## Extracted entries:
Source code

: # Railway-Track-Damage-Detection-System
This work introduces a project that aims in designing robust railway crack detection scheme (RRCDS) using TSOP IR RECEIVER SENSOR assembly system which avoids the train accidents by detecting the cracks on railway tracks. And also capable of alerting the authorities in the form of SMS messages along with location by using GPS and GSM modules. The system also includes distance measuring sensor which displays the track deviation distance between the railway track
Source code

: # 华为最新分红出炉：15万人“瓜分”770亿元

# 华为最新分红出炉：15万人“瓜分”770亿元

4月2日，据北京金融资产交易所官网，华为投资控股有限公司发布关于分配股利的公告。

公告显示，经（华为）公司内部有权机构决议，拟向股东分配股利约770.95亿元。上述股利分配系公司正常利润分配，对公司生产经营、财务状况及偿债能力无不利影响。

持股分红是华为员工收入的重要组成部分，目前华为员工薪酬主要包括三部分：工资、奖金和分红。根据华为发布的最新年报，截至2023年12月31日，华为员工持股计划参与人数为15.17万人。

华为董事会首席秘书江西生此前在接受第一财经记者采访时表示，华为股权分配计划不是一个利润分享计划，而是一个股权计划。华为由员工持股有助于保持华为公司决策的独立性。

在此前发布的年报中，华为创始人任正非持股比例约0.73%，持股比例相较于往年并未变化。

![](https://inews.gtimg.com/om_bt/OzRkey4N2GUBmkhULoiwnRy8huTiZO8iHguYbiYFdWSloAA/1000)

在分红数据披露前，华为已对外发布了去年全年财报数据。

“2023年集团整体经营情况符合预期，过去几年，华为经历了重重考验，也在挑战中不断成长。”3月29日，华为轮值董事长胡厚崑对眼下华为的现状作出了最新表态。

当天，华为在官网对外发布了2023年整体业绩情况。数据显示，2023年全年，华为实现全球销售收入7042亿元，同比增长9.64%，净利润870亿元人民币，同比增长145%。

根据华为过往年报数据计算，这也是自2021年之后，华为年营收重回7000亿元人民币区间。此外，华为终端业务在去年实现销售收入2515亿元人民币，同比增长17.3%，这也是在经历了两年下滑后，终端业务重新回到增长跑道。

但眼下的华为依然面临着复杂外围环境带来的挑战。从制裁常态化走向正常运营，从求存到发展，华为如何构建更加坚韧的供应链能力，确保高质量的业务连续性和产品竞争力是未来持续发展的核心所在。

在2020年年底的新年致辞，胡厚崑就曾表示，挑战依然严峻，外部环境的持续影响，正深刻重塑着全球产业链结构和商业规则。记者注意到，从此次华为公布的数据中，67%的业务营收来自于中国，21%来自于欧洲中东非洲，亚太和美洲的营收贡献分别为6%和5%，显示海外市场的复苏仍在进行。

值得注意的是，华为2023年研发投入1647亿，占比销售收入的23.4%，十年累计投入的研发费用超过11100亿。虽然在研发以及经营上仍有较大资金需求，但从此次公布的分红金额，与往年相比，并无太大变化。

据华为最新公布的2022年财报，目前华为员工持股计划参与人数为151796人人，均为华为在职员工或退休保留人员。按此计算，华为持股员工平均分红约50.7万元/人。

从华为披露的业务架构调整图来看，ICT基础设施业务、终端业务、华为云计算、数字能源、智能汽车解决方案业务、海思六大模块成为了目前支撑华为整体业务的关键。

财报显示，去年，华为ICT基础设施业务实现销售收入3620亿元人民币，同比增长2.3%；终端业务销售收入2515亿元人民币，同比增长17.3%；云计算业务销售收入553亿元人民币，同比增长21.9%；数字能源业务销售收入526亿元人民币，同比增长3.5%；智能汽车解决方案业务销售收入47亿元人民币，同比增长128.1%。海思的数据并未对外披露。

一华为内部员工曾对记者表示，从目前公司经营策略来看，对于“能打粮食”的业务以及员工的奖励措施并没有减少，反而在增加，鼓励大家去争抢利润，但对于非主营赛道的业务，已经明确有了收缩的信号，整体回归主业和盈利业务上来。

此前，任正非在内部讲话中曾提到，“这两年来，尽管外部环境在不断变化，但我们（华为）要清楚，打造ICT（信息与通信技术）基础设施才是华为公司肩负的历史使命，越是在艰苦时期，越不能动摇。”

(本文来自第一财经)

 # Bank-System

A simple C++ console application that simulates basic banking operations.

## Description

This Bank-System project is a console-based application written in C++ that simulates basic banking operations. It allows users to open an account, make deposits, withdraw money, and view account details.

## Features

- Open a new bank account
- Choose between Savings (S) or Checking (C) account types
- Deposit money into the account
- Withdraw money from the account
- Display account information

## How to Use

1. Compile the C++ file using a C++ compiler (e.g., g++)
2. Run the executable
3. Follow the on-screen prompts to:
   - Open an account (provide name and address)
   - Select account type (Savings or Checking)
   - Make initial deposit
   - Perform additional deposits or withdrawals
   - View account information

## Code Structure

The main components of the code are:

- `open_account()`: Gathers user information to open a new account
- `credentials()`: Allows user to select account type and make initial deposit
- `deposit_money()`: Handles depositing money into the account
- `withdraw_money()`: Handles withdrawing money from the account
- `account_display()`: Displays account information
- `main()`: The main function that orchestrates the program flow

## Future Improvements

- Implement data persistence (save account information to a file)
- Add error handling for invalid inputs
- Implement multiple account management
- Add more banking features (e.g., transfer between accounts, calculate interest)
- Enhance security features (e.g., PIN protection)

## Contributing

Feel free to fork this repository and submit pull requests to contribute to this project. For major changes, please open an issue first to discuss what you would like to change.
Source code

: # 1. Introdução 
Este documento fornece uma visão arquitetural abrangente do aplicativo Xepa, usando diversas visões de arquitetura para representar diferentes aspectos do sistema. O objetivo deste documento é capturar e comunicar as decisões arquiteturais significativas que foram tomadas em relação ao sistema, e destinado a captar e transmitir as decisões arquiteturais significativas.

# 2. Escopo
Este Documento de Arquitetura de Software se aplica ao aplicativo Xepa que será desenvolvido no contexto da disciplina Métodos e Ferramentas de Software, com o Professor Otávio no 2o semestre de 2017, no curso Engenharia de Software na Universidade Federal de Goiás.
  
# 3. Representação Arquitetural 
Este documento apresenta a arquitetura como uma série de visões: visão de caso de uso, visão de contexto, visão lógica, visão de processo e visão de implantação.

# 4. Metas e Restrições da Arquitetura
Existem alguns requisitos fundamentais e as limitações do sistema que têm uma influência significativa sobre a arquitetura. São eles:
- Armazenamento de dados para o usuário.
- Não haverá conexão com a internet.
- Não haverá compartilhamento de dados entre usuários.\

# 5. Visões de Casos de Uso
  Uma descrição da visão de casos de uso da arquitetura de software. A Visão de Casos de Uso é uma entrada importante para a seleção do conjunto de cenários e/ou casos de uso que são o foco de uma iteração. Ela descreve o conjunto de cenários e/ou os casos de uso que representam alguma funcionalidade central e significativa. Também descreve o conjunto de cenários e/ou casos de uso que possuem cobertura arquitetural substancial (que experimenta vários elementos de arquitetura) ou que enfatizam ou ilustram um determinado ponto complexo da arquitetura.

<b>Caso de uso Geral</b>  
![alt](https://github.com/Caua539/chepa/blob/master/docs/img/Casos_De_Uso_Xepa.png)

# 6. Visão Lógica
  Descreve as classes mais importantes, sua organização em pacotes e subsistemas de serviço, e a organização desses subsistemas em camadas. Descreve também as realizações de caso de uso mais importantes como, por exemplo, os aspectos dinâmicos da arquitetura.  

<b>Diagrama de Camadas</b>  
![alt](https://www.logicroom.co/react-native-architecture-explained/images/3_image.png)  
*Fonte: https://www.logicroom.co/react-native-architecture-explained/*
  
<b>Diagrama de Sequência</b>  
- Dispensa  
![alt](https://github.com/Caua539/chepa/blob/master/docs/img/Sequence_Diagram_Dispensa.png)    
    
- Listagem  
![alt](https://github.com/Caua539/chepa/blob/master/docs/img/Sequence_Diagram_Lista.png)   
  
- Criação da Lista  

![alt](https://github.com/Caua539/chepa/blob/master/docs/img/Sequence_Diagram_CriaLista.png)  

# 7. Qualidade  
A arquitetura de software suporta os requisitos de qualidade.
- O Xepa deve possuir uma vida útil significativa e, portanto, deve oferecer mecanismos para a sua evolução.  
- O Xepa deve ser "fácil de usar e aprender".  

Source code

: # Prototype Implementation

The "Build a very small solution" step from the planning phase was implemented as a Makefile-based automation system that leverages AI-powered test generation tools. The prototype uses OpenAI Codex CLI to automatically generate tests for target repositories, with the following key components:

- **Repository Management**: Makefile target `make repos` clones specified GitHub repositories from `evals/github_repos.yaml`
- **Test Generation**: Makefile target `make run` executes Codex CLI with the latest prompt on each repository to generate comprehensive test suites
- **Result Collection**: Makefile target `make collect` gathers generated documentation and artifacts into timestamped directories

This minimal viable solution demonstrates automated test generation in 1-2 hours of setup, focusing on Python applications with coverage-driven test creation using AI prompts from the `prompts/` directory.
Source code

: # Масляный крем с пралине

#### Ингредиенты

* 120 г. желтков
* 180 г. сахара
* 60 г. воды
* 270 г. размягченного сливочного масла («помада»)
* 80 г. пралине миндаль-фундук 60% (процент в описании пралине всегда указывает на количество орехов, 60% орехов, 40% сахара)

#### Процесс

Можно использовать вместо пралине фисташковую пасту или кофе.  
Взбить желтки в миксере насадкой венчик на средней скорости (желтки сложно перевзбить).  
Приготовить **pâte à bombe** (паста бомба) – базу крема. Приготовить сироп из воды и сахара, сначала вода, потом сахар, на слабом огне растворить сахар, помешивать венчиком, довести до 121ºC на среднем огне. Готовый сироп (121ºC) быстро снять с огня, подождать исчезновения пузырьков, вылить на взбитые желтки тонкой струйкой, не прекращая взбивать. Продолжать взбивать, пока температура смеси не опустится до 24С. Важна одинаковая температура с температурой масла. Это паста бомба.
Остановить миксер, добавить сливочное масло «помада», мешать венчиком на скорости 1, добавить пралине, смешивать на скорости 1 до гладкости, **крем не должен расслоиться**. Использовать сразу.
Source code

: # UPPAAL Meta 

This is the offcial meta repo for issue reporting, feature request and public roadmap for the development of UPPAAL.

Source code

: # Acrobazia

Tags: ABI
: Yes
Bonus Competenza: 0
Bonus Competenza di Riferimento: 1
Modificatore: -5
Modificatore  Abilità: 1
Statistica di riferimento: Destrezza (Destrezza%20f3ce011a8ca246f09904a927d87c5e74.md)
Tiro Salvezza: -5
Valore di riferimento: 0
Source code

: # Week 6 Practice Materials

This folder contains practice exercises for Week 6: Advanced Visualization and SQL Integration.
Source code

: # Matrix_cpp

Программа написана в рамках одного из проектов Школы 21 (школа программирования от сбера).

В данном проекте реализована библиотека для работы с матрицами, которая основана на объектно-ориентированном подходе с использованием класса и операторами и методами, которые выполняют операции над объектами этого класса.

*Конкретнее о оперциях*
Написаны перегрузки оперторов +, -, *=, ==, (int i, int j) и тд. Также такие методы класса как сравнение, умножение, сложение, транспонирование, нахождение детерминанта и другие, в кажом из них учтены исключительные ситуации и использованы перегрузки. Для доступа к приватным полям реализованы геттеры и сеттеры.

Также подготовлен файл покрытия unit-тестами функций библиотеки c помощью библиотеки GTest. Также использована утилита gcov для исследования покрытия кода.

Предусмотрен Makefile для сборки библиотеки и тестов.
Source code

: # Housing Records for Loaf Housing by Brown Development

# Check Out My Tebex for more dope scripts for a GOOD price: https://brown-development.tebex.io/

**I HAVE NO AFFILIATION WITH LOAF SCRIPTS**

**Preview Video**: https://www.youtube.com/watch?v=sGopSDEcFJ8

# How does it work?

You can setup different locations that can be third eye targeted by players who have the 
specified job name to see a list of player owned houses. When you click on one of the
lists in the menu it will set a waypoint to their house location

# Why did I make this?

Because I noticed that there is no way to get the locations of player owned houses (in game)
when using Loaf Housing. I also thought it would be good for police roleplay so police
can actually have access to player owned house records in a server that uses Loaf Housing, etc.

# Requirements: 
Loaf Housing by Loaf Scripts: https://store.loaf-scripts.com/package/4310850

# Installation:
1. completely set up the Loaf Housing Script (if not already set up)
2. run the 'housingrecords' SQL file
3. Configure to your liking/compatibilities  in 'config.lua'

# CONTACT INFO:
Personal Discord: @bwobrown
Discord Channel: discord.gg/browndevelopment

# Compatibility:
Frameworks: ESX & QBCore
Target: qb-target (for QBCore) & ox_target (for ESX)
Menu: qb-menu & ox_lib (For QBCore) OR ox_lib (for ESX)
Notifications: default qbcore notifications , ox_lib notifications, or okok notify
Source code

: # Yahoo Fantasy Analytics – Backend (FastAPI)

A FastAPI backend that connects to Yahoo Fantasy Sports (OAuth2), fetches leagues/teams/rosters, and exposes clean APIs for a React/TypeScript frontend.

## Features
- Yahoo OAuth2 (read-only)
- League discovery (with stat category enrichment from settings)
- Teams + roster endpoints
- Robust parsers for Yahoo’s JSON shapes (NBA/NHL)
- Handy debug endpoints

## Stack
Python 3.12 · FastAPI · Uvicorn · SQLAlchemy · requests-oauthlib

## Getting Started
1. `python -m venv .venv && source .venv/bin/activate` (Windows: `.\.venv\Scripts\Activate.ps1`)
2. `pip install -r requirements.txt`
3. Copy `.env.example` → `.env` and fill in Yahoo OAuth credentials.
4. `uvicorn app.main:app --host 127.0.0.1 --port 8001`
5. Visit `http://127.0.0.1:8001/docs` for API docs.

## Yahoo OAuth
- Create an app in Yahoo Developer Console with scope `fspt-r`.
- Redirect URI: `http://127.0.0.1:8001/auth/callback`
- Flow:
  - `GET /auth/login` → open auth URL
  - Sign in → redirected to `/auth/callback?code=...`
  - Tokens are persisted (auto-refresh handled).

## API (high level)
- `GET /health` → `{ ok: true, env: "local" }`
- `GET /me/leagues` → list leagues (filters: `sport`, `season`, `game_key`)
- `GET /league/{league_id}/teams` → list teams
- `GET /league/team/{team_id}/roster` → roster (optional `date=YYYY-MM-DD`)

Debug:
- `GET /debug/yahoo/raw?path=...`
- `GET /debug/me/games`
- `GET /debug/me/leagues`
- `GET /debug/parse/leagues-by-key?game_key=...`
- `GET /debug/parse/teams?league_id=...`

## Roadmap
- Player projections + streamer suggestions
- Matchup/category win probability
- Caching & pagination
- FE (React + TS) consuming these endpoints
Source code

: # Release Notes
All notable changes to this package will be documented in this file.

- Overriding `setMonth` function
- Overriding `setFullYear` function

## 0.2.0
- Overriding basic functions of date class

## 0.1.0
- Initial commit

## Exercise prompt:
What lines in the entries above hold "Overriding"? Copy every one.

## Answer to this task:
- Overriding `setMonth` function
- Overriding `setFullYear` function
- Overriding basic functions of date class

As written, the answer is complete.